Supported groupings are:

* `status` → public Kitaru status (`running`, `waiting`, `completed`, `failed`, `cancelled`)
* `flow` → `flow_id`
* `stack` → `stack_id`
* `tag` → tag value
* `time:hour`, `time:day`, `time:week`, `time:month`
* `metadata:<key>` → the value stored for that execution metadata key

Supported metric sources are:

* `duration`
* `step_count`
* `cached_step_count`
* `output_artifact_count`
* `metadata:<key>` through a metric spec that sets `source="metadata"` and `metadata_key="<key>"`

Supported aggregations are `avg`, `sum`, `min`, and `max`.

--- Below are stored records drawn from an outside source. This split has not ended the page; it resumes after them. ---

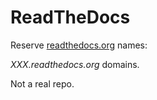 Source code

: # ReadTheDocs

Reserve [readthedocs.org](https://www.readthedocs.org) names:

_XXX.readthedocs.org_ domains.

Not a real repo.
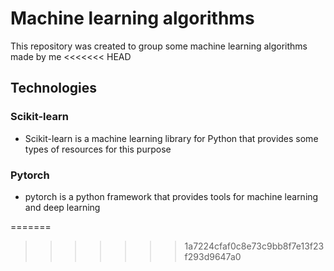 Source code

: 
# Machine learning algorithms

This repository was created to group some machine learning algorithms made by me
<<<<<<< HEAD

## Technologies 

### Scikit-learn

 - Scikit-learn is a machine learning library for Python that provides some types of resources for this purpose

### Pytorch

- pytorch is a python framework that provides tools for machine learning and deep learning

	
=======
>>>>>>> 1a7224cfaf0c8e73c9bb8f7e13f23f293d9647a0
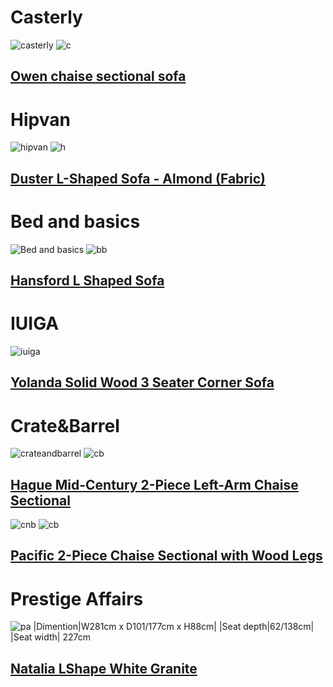 # Casterly
![casterly](https://res.cloudinary.com/castlery/image/private/w_1000,f_auto,q_auto/b_rgb:F3F3F3,c_fit/v1623125915/crusader/variants/54000007-TL4002/Owen-Sofa-Sectional-Right-Hand-Facing-Pearl-Beige-Lifestyle-Crop.jpg)
![c](https://img.castlery.sg/products/images/194616/large_x2/Owen-Right-Chaise-Sectional-Sofa-Pearl_Beige-Dim.jpg?1622801164)
## [Owen chaise sectional sofa](https://www.castlery.com/sg/products/owen-chaise-sectional-sofa-walnut)

# Hipvan
![hipvan](https://hipvan-images-production.imgix.net/product-images/4ea48b59-908c-4ad8-bdd7-9c7172156424/Helga--Duster-L-Shape-Sofa--Almond-(Fabric)-14.png?fm=jpg&auto=format%2Ccompress&cs=srgb&ar=1%3A1&fit=fill&bg=ffffff&ixlib=react-9.2.0)
![h](https://hiptruck-files.imgix.net/cms-files/65286b60-e770-40e1-85e8-03335eb4f086/Sofa-Dimensions.png?auto=format%2Ccompress&fm=jpg&cs=srgb&ixlib=react-9.2.0&w=1678)
## [Duster L-Shaped Sofa - Almond (Fabric)](https://www.hipvan.com/products/duster-l-shaped-sofa-almond-fabric)

# Bed and basics
![Bed and basics](https://cdn.bedandbasics.sg/media/catalog/product/cache/image/700x500/8dfaea894a221b45920cee25b236c3fe/h/a/hansford_l_shape_sofa-earth_green_1.jpg)
![bb](https://cdn.bedandbasics.sg/media/wysiwyg/Japanese_Sofas/Hansford/2022/hansford_l_shaped_sofa-dimensions.jpeg)
## [Hansford L Shaped Sofa](https://www.bedandbasics.sg/hansford-l-shaped-sofa.html)

# IUIGA
![iuiga](https://iuiga-release.oss-ap-southeast-1.aliyuncs.com/uploads/goodsinfo/20220210/20220210111936_13317.jpg!iuiga-img-g)
## [Yolanda Solid Wood 3 Seater Corner Sofa](https://www.iuiga.com/Furniture/Living-Room/Sofas/Yolanda-Solid-Wood-3-Seater-Corner-Sofa-4571-9964.html)

# Crate&Barrel
![crateandbarrel](https://cb.scene7.com/is/image/Crate/Hague2LAChsSectIvorySOSSS22/$web_pdp_main_carousel_high$/220505165916/hague-2-piece-left-arm-chaise-mid-century-sectional.jpg)
![cb](https://cb.scene7.com/is/image/Crate/Hague2LAChsSectIvory3QSSS22_Dim/$web_pdp_dimension_high$/220605115841/Hague2LAChsSectIvory3QSSS22_Dim.jpg)
## [Hague Mid-Century 2-Piece Left-Arm Chaise Sectional](https://www.crateandbarrel.com/hague-mid-century-2-piece-left-arm-chaise-sectional/s488918)

![cnb](https://cb.scene7.com/is/image/Crate/Pacific2StLASfRAChsBCSOSSS21_3D_1x1/$web_pdp_main_carousel_high$/210507124427/pacific-2-piece-chaise-sectional-with-wood-legs.jpg)
![cb](https://cb.scene7.com/is/image/Crate/Pacific2StLASfRAChsBCSOSSS21_3D_Dim/$web_pdp_dimension_high$/220605194552/Pacific2StLASfRAChsBCSOSSS21_3D_Dim.jpg)
## [Pacific 2-Piece Chaise Sectional with Wood Legs](https://www.crateandbarrel.com/pacific-2-piece-chaise-sectional-with-wood-legs/s297374)

# Prestige Affairs
![pa](https://cdn.shopify.com/s/files/1/0298/1577/products/Natalia_RHF_LShape_WhiteGranite_Sofa_Shopify_1_1050pxX800px_150dpi_800x800.jpg?v=1640585728)
|Dimention|W281cm x D101/177cm x H88cm|
|Seat depth|62/138cm|
|Seat width| 227cm
## [Natalia LShape White Granite](https://www.prestige-affairs.com/collections/sofa-loveseats/products/natalia-right-facing-l-shape-sofa-white-granite?variant=43075738796283)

CLI metric specs use this format:

* `<name>:<source>:<avg|sum|min|max>` for built-in sources
* `<name>:metadata:<metadata_key>:<avg|sum|min|max>` for metadata

{% hint style="warning" %}
Grouping by `metadata:<key>` includes the matching metadata values in the statistics output. Only use it for metadata keys whose values are safe to show to whoever can read the CLI, SDK, or MCP response.
{% endhint %}

{% hint style="warning" %}
Metadata metrics read numeric execution metadata. If the metadata value is stored as text or as a nested object, the active Kitaru runtime cannot aggregate it as a number. Store the value as an integer or float when you want to use it in statistics.
{% endhint %}

### LLM usage and cost metadata

When an execution makes LLM calls through `kitaru.llm()` or the supported agent adapters, Kitaru records canonical `llm_usage_v1` metadata on the checkpoint that made or reused the provider work. One usage record usually means one provider interaction or one adapter-level graph/agent invocation, depending on which adapter produced it. When `FlowHandle.wait()` or `FlowHandle.get()` observes the execution finishing, Kitaru reads those checkpoint records and writes two execution-level views:

* `llm_usage_summary_v1` is the inspection view. `kitaru executions get` and the Python client parse it into `execution.llm_usage_summary`. It tells you what happened in one execution. Its `usage_record_count`, `incurred_usage_record_count`, and `reused_usage_record_count` fields count Kitaru usage records, not raw provider API calls.
* Flat numeric metadata keys such as `kitaru_llm_display_cost_usd_v1` and `kitaru_llm_total_tokens_v1` are the statistics view. Kitaru execution statistics can sum or average these because they are top-level numbers, not nested objects.

Cost fields are intentionally split:

* `actual_cost_usd` means the provider reported a cost. Claude Agent SDK exposes this via `total_cost_usd`.
* `estimated_cost_usd` means Kitaru used an adapter cost calculator. OpenAI Agents and LangGraph can report this when you configure their calculator hook.
* `display_cost_usd` uses actual cost for a record when present, otherwise estimated cost. Treat it as observability, not as a billing invoice.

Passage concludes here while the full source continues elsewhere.